Your objective: What number of lines in the records below hold the word "available"? Give that number alone.

*****

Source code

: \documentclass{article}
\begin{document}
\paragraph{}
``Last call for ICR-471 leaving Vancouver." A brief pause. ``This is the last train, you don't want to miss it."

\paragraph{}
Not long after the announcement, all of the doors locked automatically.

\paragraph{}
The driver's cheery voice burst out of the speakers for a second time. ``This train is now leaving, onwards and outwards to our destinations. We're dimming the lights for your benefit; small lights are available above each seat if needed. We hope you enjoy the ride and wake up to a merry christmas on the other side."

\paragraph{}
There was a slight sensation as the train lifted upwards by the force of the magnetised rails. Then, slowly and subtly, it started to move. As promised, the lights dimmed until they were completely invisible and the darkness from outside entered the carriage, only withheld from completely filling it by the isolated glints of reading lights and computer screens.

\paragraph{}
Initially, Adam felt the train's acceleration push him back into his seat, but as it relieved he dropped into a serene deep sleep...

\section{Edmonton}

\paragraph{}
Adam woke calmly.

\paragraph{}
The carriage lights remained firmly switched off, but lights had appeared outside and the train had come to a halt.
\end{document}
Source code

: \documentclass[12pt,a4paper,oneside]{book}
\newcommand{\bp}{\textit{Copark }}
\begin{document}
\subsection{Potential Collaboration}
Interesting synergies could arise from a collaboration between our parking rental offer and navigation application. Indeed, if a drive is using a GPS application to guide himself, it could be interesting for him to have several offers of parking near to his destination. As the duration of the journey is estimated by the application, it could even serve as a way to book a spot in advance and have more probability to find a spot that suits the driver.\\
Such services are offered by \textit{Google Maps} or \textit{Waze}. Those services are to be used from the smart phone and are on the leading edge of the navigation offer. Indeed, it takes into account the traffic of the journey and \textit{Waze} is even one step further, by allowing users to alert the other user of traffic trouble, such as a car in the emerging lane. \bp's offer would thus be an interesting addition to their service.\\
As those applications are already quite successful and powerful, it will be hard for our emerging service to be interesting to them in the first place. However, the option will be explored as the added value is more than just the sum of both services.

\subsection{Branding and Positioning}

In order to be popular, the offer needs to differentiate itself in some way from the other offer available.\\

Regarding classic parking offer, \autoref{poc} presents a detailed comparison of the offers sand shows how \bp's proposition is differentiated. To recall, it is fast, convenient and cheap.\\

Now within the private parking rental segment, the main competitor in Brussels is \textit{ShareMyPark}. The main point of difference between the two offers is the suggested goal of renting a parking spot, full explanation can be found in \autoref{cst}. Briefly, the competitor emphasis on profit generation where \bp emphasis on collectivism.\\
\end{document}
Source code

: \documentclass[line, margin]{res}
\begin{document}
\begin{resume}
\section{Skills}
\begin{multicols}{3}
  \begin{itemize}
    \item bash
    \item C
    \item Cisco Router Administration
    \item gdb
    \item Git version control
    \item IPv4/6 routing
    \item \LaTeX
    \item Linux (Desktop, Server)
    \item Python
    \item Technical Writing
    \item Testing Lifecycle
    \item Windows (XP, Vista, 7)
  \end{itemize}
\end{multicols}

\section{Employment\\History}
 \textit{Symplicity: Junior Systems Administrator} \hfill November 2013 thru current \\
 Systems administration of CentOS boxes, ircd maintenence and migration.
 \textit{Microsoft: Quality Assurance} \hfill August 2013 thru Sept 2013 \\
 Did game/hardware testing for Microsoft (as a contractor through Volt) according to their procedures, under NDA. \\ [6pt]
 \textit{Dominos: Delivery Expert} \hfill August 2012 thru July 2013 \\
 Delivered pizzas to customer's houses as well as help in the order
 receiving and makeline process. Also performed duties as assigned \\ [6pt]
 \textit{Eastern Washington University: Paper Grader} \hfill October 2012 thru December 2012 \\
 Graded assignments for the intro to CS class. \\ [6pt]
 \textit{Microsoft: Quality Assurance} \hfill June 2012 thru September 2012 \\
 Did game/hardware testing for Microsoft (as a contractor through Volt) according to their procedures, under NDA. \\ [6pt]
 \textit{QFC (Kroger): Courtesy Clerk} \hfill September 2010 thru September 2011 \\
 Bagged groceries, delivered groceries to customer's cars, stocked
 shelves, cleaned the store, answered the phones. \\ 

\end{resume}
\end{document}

*****

Worked solution: 2